According to the National Medical Expenditure Survey, Supplement on Aging (1984), 36% of impaired older males and 52% of females received paid help. These rates are heavily influenced by access to financial resources such as insurance. In a federally-sponsored demonstration in 1980, for example, non-institutionalized disabled elders who were given access to community-based care exhibited paid help rates of roughly 90%.

Thus different care delivery systems produce different paid help rates. One source suggests that if disability rates continue to decline, the number of older adults using paid home healthcare services could increase by three quarters between 2000 and 2040.

For reimbursement products, underestimated paid help assumptions can lead to potentially large premium adjustments. Suppose that the implicit paid help percentage assumption for non-institutional care is 33%. This implies that the percentage of non-institutionalized insureds making claims could be 3 times too low if changes in care delivery entice all eligible insureds to use services. If the actual paid help rate was 90%, premiums would need to increase by roughly 50%.

Cash products using a 100% paid help assumption, however, have compensated for these risks, leading them to be less risky with respect to future care delivery changes.

Risks of cash products

This does not mean that cash products are without risk; they are more likely to induce adverse selection and moral hazard. It is important to monitor and manage these risks.

Adverse selection

Presumably, part of the industry’s reservation is that cash products may attract riskier and costlier customers than anticipated. Firms must consider 3 issues:

1) Customers must understand that benefits are not income replacement for temporary disabilities. Benefit triggers require specific, chronic conditions.

2) Sales messages must be clear and accurate. The term “disability” should be used carefully.

3) All long-term care insurance underwriting is becoming more difficult as customers get younger (and have fewer medical records). The average issue age for an individual policy fell from 66 in 2001 to 62 in 2006, according to a Society of Actuaries experience study.

Moral hazard

Policies may create incentives to seek benefits where one otherwise would not. This risk is much greater with cash products for non-institutional care than nursing home care, because making claims involves seeking payment with no services required. Several considerations arise:

1. Actuaries should assume some “ADL creep,” in which people raise their disability status under the policy.

2. Eligibility determination must be more active (and thus more costly) than for reimbursement products, particularly during the initial period of contestability when disability rates should be low.

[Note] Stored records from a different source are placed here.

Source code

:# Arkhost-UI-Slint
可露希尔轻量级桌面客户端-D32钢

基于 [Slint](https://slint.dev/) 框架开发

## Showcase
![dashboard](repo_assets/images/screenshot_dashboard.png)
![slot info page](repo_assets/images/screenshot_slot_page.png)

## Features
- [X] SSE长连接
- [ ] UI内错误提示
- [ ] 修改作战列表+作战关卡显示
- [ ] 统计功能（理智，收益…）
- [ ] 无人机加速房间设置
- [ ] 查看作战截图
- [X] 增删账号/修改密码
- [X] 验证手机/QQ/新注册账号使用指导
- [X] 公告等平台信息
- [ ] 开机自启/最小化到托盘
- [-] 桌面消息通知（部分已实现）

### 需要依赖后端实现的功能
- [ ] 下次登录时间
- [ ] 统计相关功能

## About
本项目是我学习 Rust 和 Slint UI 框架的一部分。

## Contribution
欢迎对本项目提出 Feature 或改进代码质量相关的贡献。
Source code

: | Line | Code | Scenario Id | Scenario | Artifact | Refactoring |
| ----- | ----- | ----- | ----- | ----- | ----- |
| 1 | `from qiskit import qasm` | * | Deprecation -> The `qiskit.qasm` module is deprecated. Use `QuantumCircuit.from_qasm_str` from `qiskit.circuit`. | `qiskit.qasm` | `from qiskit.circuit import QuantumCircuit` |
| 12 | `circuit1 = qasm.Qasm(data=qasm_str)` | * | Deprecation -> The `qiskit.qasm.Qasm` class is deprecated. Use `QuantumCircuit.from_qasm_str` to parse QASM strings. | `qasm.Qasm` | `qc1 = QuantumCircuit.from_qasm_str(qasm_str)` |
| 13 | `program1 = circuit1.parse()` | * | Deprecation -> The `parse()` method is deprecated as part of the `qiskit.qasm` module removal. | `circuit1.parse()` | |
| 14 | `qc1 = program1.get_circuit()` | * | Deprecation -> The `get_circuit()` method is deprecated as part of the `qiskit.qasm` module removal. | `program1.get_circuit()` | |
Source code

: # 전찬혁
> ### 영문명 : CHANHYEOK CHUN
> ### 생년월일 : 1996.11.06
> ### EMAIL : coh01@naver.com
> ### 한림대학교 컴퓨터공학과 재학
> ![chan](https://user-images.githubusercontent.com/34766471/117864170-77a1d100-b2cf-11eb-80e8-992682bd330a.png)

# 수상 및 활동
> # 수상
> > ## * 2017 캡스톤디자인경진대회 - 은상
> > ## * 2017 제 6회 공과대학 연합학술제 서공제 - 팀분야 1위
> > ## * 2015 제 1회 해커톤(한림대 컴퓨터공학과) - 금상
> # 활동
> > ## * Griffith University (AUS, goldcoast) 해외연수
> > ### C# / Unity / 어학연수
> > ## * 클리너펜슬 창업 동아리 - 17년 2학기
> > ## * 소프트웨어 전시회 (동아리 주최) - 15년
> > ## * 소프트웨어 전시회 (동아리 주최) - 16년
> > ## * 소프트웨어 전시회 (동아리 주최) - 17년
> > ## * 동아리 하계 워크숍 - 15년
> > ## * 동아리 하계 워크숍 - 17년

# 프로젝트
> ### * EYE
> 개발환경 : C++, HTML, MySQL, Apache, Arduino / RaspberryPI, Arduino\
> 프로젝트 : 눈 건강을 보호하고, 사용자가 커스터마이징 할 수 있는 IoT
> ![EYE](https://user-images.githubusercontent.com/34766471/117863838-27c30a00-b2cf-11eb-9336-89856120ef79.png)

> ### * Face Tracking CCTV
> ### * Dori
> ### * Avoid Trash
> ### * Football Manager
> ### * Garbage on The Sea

3. Conversely, claims administration for the non-institutional benefits of cash products is simpler and less costly once eligibility is established, because administrators need not track individual services.

Conclusion

Older, less flexible policies have come under fire lately. An Iowa Insurance Division report notes that many older policies do not cover many, now common, nursing home alternatives. The report proposes that these carriers offer a one-time opportunity to purchase coverage for these alternatives. This guarantee would be problematic for insurers, inviting adverse selection, according to a LTC insurance study done by the Iowa Insurance Division. As other types of care delivery emerge, this pattern will likely be repeated.

Cash products with a 100% paid help assumption could have more stable premiums and be more useful for beneficiaries in the long run, while standard reimbursement products are not designed or priced to account for changes in care delivery.

As baby boomers age, does anyone really think the delivery system will remain unchanged?